*** Block opens ***

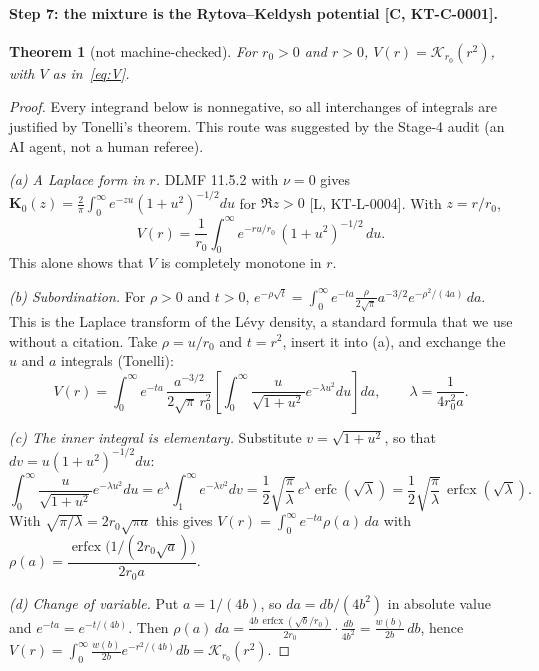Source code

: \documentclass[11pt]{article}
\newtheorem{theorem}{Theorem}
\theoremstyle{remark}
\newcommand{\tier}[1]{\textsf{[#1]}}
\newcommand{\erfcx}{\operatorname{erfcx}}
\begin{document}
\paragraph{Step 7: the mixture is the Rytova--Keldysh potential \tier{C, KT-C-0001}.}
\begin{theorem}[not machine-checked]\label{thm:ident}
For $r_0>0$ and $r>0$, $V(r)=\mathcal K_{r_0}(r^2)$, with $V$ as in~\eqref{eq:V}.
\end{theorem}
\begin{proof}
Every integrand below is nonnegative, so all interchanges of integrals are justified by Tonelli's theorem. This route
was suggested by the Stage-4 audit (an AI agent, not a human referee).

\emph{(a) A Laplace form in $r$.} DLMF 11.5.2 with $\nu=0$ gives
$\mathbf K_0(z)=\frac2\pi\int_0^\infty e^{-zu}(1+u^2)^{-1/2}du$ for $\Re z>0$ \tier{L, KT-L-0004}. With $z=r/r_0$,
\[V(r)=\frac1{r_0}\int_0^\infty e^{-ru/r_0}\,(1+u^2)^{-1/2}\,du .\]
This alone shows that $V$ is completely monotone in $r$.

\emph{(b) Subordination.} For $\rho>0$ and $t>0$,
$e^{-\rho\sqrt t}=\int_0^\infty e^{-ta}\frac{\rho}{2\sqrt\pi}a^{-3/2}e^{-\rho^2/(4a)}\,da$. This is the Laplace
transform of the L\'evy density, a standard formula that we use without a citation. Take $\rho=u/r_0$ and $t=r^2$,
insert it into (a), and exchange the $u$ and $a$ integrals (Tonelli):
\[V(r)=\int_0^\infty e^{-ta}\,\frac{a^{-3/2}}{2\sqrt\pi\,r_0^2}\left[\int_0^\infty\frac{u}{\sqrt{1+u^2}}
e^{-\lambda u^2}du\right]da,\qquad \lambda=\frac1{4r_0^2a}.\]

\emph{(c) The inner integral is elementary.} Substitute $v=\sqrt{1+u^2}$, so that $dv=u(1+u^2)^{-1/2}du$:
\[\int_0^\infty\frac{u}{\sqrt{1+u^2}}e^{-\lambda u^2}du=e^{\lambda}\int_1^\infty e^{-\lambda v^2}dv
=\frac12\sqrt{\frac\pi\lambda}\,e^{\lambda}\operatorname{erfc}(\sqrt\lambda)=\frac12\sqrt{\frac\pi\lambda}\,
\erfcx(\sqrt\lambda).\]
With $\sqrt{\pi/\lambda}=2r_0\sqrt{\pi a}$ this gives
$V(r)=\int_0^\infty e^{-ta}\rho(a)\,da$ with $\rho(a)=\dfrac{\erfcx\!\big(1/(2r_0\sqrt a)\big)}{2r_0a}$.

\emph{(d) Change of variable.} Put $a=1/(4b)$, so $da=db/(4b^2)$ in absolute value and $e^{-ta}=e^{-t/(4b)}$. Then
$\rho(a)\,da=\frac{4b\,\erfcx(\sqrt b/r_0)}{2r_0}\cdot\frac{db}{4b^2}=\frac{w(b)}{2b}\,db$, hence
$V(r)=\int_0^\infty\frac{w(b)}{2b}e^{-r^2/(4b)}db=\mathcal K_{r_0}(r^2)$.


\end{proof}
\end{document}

*** Block closes ***
*** Block opens ***

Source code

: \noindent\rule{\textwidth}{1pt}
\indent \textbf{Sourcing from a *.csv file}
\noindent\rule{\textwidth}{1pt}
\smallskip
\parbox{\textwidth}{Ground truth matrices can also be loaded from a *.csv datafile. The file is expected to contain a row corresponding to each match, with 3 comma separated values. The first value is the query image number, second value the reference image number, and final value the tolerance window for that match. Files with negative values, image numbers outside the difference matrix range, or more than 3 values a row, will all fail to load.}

*** Block closes ***
*** Block opens ***

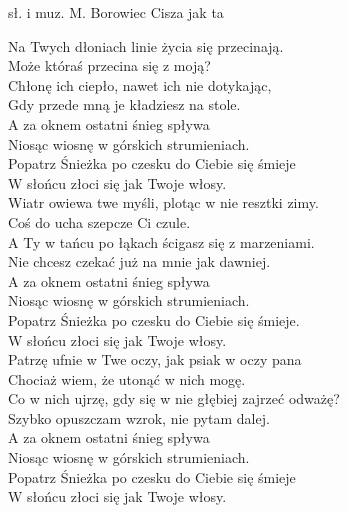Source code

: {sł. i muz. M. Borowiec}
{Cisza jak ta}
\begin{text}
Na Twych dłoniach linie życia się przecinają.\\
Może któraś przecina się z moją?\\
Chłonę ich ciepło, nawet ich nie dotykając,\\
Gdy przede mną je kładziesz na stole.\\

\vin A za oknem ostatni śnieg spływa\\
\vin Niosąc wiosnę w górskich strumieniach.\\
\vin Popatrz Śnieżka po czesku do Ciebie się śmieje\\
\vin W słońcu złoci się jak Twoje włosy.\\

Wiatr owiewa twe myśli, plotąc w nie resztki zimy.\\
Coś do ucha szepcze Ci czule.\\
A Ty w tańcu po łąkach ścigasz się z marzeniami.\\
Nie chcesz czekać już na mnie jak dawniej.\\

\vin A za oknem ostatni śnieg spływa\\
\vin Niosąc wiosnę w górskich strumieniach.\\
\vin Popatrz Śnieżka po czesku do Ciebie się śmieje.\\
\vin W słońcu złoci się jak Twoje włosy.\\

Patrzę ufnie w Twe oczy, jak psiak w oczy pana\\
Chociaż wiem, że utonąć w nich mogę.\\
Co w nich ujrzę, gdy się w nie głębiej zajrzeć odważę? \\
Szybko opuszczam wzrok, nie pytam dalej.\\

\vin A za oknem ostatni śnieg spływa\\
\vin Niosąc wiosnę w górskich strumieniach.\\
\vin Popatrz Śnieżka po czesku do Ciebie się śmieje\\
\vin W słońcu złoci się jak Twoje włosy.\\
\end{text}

*** Block closes ***

**Exercise prompt**
Pull every line containing "nich" from the data.

**Task result**
Chociaż wiem, że utonąć w nich mogę.\\
Co w nich ujrzę, gdy się w nie głębiej zajrzeć odważę? \\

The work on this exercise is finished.